- **BRIEF**
Return verbatim the run of lines that opens with the line holding "- Hvis du kan" and closes with the last line of the records.

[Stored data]
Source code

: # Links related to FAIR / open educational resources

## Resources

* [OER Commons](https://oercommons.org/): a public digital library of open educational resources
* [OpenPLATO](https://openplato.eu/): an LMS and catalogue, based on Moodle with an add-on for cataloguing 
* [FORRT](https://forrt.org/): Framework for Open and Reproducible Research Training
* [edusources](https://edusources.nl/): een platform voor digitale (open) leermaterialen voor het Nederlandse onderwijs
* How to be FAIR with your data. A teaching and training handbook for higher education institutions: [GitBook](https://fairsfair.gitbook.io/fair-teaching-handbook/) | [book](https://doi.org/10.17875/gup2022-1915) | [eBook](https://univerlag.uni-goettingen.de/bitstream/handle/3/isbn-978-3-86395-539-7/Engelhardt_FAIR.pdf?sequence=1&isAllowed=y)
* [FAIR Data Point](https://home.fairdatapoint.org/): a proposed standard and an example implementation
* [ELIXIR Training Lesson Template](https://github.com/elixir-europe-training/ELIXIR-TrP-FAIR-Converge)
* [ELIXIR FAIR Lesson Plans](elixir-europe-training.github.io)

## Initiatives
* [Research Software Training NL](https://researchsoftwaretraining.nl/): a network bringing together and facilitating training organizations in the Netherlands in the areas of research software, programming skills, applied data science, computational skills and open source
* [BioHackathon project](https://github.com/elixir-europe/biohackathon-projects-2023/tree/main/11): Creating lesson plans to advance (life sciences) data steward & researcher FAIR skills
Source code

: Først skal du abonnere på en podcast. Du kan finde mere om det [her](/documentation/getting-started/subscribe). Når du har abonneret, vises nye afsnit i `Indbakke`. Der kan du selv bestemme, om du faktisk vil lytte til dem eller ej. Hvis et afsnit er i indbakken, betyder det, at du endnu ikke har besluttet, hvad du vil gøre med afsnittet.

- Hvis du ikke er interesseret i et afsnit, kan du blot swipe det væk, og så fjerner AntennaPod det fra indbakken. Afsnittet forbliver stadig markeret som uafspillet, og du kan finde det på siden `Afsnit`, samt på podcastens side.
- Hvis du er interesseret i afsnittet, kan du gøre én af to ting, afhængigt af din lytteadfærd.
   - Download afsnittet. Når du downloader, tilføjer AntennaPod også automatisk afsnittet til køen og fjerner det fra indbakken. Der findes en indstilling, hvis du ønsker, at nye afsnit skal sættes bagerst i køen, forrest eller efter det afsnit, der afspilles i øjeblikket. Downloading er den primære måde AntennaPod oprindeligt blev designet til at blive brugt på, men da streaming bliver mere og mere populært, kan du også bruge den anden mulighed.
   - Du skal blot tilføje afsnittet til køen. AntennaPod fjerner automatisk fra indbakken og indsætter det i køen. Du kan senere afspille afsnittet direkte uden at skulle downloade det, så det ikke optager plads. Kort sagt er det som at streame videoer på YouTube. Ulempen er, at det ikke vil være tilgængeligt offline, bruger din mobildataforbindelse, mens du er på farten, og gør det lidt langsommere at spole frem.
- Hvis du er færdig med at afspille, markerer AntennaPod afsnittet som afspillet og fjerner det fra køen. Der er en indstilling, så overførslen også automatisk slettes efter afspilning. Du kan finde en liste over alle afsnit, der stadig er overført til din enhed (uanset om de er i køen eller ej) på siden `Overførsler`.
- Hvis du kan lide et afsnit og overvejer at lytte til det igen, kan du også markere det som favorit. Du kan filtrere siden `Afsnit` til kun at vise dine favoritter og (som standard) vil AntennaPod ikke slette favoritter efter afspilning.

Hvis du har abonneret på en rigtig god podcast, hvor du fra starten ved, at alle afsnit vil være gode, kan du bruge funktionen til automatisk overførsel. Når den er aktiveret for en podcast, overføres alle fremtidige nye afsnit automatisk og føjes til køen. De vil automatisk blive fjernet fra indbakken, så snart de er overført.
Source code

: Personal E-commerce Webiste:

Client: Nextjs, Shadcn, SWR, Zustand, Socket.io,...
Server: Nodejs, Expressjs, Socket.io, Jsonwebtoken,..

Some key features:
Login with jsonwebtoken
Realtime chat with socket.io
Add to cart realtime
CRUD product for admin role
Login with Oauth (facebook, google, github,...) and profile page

- **OUTPUT**
- Hvis du kan lide et afsnit og overvejer at lytte til det igen, kan du også markere det som favorit. Du kan filtrere siden `Afsnit` til kun at vise dine favoritter og (som standard) vil AntennaPod ikke slette favoritter efter afspilning.

Hvis du har abonneret på en rigtig god podcast, hvor du fra starten ved, at alle afsnit vil være gode, kan du bruge funktionen til automatisk overførsel. Når den er aktiveret for en podcast, overføres alle fremtidige nye afsnit automatisk og føjes til køen. De vil automatisk blive fjernet fra indbakken, så snart de er overført.
Source code

: Personal E-commerce Webiste:

Client: Nextjs, Shadcn, SWR, Zustand, Socket.io,...
Server: Nodejs, Expressjs, Socket.io, Jsonwebtoken,..

Some key features:
Login with jsonwebtoken
Realtime chat with socket.io
Add to cart realtime
CRUD product for admin role
Login with Oauth (facebook, google, github,...) and profile page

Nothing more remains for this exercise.